Ого! Уж вводная, так вводная! Да тут везде корабли!.. Куда ни плюнь — эсминец, а то и целый крейсер. На худой конец — баркас там какой-нибудь или шлюп.
— Как, по-вашему, мне это исполнить?!
— Прояви смекалку. Ты же элитный боец Деревни. И я, и Сакура будем поблизости и вступим в бой, как только убедимся, что не помешаем тебе.
'Твою мать, — подумал генин, — нашел время брать заказы!..'
— И что мы будем с этого иметь?
— Уже поимели. Изволь меня выслушать. Внимательно!
Ямато принялся что-то ему втолковывать, но Наруто воспринимал его с трудом.

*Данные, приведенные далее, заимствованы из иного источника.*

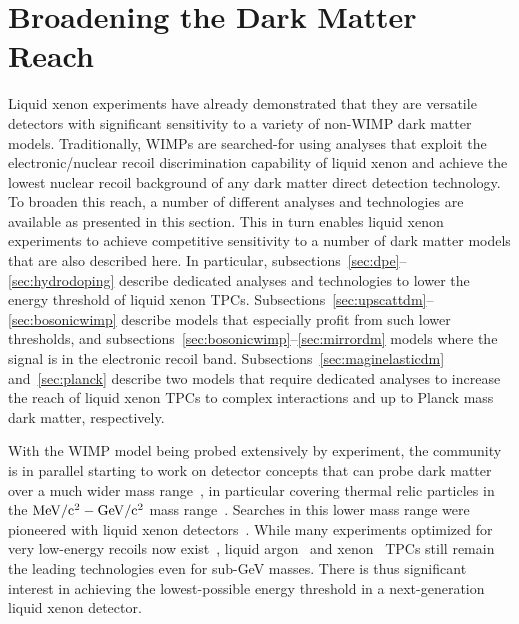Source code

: \section{Broadening the Dark Matter Reach}\label{sec:broaderdarkmatter}

Liquid xenon experiments have already demonstrated that they are versatile detectors with significant sensitivity to a variety of non-WIMP dark matter models. Traditionally, WIMPs are searched-for using analyses that exploit the electronic/nuclear recoil discrimination capability of liquid xenon and achieve the lowest nuclear recoil background of any dark matter direct detection technology. To broaden this reach, a number of different analyses and technologies are available as presented in this section. This in turn enables liquid xenon experiments to achieve competitive sensitivity to a number of dark matter models that are also described here. In particular, subsections~\ref{sec:dpe}--\ref{sec:hydrodoping} describe dedicated analyses and technologies to lower the energy threshold of liquid xenon TPCs. Subsections~\ref{sec:upscattdm}--\ref{sec:bosonicwimp} describe models that especially profit from such lower thresholds, and subsections~\ref{sec:bosonicwimp}--\ref{sec:mirrordm} models where the signal is in the electronic recoil band. Subsections~\ref{sec:maginelasticdm} and~\ref{sec:planck} describe two models that require dedicated analyses to increase the reach of liquid xenon TPCs to complex interactions and up to Planck mass dark matter, respectively.

With the WIMP model being probed extensively by experiment, the community is in parallel starting to work on detector concepts that can probe dark matter over a much wider mass range~\cite{Battaglieri:2017aum}, in particular covering thermal relic particles in the $\mathrm{MeV/c^2}-\mathrm{GeV/c^2}$ mass range~\cite{Essig:2011nj,Essig:2013lka,Hochberg:2014dra,Kuflik:2015isi,Alexander:2016aln,Battaglieri:2017aum}. Searches in this lower mass range were pioneered with liquid xenon detectors~\cite{Essig:2012yx}. While many experiments optimized for very low-energy recoils now exist~\cite{Agnese:2015nto,Angloher:2015ewa,Petricca:2017zdp,Angloher:2017sxg,NEWS-G:2017pxg}, liquid argon~\cite{Agnes:2018ves,Agnes:2018oej} and xenon~\cite{Essig:2017kqs,Akerib:2018hck,Aprile:2019xxb} TPCs still remain the leading technologies even for sub-GeV masses. There is thus significant interest in achieving the lowest-possible energy threshold in a next-generation liquid xenon detector.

Все мысли генина крутились вокруг убитого Сайто и Сакуры, которая бродит где-то рядом и, конечно, тоже будет убита, если ввяжется в драку с этими ребятами в черном и красном. Включаться в речь дзеунина он стал лишь тогда, когда тот сам заговорил о Сакуре. Получалось, что боевик с косой неким покуда неизвестным методом установил с ним специфическую связь, причинявшую телу генина страдания, равнозначные тем, что получал сам Хидан — так звали седовласого. Наруто не удивился: ему доводилось становиться свидетелем применения и еще более необычных техник. Не вызвал у него особых переживаний и рассказ об анормальной жизнестойкости хиданова организма вкупе с такой скоростью регенерации, какую не мог обеспечить даже Кьюуби. Помнится, у Орочимару на службе состоял человек, способный вытаскивать из тела кости, перестраивать и видоизменять их прямо по ходу боя и даже расстреливать врага суставами своих пальцев. Мгновенная регенерация — цветочки по сравнению с таким.